How much is Google’s bot detection really worth?

An analysis of how well reCAPTCHA detects bots.

Last updated: December 8th, 2024

Intro

For more than a decade, Google's reCAPTCHA service has offered website owners a trade: let Google track your users and ask them questions, and in exchange they promise to stop bots and spam.

More than 4.5 million websites use reCAPTCHA [1] and the system collects hundreds of millions of daily solves. [2] This equates to more than 100 person-years of labor every day.[ 3]

Labeled data is the fuel that powers machine learning. reCAPTCHA answers have been used to improve Google's ML/AI services since 2009. Many people who use reCAPTCHA don't realize their labor is being put to use.

Google is now charging high prices for reCAPTCHA Enterprise, causing many companies to reevaluate this deal.

Major companies like Shopify and many others have switched to hCaptcha's enterprise solutions in response.

As of January 2024, Google has increased prices again on reCAPTCHA, nearly eliminating the free tier.

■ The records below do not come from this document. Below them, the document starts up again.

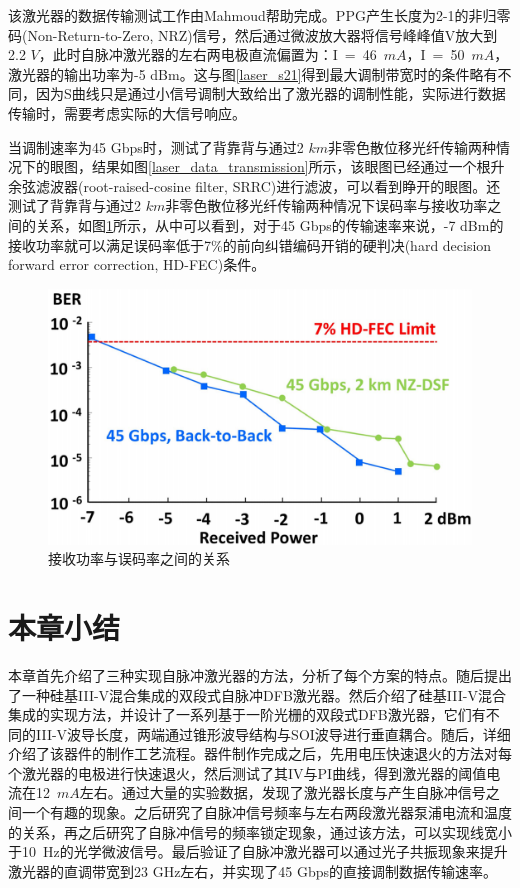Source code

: 该激光器的数据传输测试工作由Mahmoud帮助完成。PPG产生长度为2-1的非归零码(Non-Return-to-Zero, NRZ)信号，然后通过微波放大器将信号峰峰值V放大到2.2 $V$，此时自脉冲激光器的左右两电极直流偏置为：I~=~46~$mA$，I~=~50~$mA$，激光器的输出功率为-5 dBm。这与图\ref{laser_s21}得到最大调制带宽时的条件略有不同，因为S曲线只是通过小信号调制大致给出了激光器的调制性能，实际进行数据传输时，需要考虑实际的大信号响应。

当调制速率为45 Gbps时，测试了背靠背与通过2 $km$非零色散位移光纤传输两种情况下的眼图，结果如图\ref{laser_data_transmission}所示，该眼图已经通过一个根升余弦滤波器(root-raised-cosine filter, SRRC)进行滤波，可以看到睁开的眼图。还测试了背靠背与通过2 $km$非零色散位移光纤传输两种情况下误码率与接收功率之间的关系，如图\ref{laser_ber}所示，从中可以看到，对于45 Gbps的传输速率来说，-7 dBm的接收功率就可以满足误码率低于7\%的前向纠错编码开销的硬判决(hard decision forward error correction, HD-FEC)条件。

\begin{figure}[htb]
	\centering
	\includegraphics[width=13cm]{./Pictures/laser_ber.jpg}
	\captionsetup{justification=centering}
	\caption{接收功率与误码率之间的关系\cite{shahin201845}}
	\label{laser_ber}
\end{figure}

\section{本章小结}

本章首先介绍了三种实现自脉冲激光器的方法，分析了每个方案的特点。随后提出了一种硅基III-V混合集成的双段式自脉冲DFB激光器。然后介绍了硅基III-V混合集成的实现方法，并设计了一系列基于一阶光栅的双段式DFB激光器，它们有不同的III-V波导长度，两端通过锥形波导结构与SOI波导进行垂直耦合。随后，详细介绍了该器件的制作工艺流程。器件制作完成之后，先用电压快速退火的方法对每个激光器的电极进行快速退火，然后测试了其IV与PI曲线，得到激光器的阈值电流在12~$mA$左右。通过大量的实验数据，发现了激光器长度与产生自脉冲信号之间一个有趣的现象。之后研究了自脉冲信号频率与左右两段激光器泵浦电流和温度的关系，再之后研究了自脉冲信号的频率锁定现象，通过该方法，可以实现线宽小于10~Hz的光学微波信号。最后验证了自脉冲激光器可以通过光子共振现象来提升激光器的直调带宽到23 GHz左右，并实现了45 Gbps的直接调制数据传输速率。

This means hCaptcha Enterprise has both better detection, a much more comprehensive feature offering, and dramatically better ROI.

Is this a fair trade?

The hCaptcha team has been collecting pricing data from "dark web" captcha-breaking services since 2016. We noticed an interesting trend:

The average cost of breaking a reCAPTCHA is incredibly low (less than $1 per 1000 solves) and has not materially increased since our monitoring began in 2016. This applies to both reCAPTCHA v2 and v3. [4]

Pricing data lets us put an exact dollar value on the security offered by a reCAPTCHA: $0.001 or less per answer.

Google charges $1 per 1000 requests or more for reCAPTCHA Enterprise, meaning they now charge more per request than it costs to break the security of their service. This seems like a bad deal.

By contrast, no major dark web solver services currently support hCaptcha, due to hCaptcha's more advanced challenges and more aggressive anti-crime strategic approach.

What else is Google doing with your data?

Google has spent more than two decades attempting to combine data from across its many services in order to sell you ads. As an ad company, this is always their ultimate goal: Google generates the vast majority of their revenue from advertising.

Even when Google explicitly says they're not collecting data, they sometimes are forced to later admit that they are, for example using their Streetview cars to collect Wi-Fi data from home networks.

And when they claim they are not using data, it often seems to be on a technicality. For example, they have published work on "privacy-preserving" systems that just barely anonymize data in a way that is very easy to undo. This is not surprising: anything that prevents their ad profiling models from constructing an accurate view of your interests is unlikely to see the light of day at Google.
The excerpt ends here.